Um dos alvos de busca e apreensão foi o ex-deputado federal Marco Antônio Cabral (Solidariedade), filho do ex-governador do Rio Sérgio Cabral. Sua advogada, Patrícia Proetti, afirmou que ele "recebeu, na manhã dessa quinta-feira, um mandado de busca e apreensão, cujo cumprimento ocorreu de forma tranquila, com total colaboração às autoridades".
"Ele nega, de forma categórica, qualquer participação em organização criminosa, lavagem de dinheiro ou o recebimento de valores de origem ilícita. Marco Antônio reafirma seu respeito às instituições e permanece à disposição das autoridades para prestar todos os esclarecimentos necessários", acrescentou.
O advogado Ricardo Braga, que representa Adilsinho, "rechaça a alegação de pagamento de vantagens indevidas a políticos ou agentes públicos". A defesa diz confiar "no Poder Judiciário e no devido processo legal".
A defesa de Bacellar disse que o ex-deputado nega ter "atuado, de qualquer forma, para inibir ou embaraçar qualquer investigação, direta ou indiretamente, ou para proteger e beneficiar organizações criminosas e seus integrantes".

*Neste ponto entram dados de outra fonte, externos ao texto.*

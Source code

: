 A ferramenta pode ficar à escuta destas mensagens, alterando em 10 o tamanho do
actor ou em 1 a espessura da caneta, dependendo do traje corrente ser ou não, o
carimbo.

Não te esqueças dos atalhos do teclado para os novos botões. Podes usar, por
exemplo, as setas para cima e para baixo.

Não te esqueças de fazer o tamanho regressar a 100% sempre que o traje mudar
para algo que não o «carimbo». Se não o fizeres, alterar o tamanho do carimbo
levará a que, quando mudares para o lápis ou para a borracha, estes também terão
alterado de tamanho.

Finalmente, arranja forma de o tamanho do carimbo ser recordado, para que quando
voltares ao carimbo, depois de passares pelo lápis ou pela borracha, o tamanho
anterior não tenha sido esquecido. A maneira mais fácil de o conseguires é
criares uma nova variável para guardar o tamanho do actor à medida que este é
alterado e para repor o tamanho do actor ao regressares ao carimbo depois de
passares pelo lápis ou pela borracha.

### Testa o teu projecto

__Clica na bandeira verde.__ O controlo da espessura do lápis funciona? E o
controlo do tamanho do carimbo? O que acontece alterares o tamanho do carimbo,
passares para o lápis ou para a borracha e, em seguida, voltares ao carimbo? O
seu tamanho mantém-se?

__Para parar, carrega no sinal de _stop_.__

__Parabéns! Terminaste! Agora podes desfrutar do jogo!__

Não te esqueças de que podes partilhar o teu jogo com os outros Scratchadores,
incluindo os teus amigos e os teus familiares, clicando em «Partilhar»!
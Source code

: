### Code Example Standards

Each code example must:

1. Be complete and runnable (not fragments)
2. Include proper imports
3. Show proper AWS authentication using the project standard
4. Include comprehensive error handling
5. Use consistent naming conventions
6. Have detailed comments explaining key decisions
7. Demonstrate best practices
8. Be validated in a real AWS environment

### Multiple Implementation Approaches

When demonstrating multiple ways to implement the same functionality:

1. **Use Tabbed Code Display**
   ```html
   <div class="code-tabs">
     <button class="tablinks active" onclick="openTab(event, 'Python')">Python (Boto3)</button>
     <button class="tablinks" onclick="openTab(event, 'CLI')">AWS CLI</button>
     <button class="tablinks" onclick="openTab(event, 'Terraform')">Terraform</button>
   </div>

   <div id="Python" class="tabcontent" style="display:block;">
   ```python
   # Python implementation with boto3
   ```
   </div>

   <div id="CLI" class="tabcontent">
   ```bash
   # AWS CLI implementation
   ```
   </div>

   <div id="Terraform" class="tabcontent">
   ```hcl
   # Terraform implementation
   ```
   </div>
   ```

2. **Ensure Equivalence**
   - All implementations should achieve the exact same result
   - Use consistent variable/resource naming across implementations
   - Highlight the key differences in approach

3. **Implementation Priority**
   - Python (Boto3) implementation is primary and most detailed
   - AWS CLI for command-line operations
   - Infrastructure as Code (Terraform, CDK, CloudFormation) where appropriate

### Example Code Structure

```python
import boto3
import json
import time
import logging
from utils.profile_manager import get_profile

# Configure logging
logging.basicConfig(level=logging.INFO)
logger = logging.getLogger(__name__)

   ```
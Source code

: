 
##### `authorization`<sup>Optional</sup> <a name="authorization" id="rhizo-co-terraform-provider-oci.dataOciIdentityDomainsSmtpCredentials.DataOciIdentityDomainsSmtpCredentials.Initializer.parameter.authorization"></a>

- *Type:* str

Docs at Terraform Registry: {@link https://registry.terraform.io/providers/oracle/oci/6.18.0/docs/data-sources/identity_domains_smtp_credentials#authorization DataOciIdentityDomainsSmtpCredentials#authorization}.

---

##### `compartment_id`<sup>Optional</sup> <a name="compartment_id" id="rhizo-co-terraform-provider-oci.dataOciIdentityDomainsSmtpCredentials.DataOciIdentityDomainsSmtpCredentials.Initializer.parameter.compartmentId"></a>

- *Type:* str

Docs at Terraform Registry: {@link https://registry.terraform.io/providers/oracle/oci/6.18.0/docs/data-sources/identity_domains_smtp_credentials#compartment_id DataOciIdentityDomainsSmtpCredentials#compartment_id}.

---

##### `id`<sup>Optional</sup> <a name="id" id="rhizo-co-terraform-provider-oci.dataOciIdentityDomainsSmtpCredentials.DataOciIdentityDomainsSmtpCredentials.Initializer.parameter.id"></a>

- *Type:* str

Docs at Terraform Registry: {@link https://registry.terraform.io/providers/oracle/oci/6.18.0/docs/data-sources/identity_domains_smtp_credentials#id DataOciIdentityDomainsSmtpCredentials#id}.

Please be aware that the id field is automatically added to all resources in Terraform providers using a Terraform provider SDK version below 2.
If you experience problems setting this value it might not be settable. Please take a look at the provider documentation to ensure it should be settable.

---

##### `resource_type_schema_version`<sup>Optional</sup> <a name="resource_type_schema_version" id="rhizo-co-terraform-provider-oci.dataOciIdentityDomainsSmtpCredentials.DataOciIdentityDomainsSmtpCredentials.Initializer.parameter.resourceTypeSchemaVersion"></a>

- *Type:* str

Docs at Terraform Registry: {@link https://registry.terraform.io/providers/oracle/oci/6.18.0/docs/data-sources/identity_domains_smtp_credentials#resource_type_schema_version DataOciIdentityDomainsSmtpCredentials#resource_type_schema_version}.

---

"Reitera-se que, conforme extensa documentação acostada aos autos próprios, está cabalmente demonstrado que Rodrigo Bacellar não possui mínima vinculação com os fatos apurados, sendo certo que a instrução probatória apoiará as conclusões defensivas e comprovará aquilo que há muito é bradado", afirma a nota da defesa do ex-deputado.
A reportagem também procurou o advogado Leonardo Mendonça, que representa Poncio, mas ele não se pronunciou.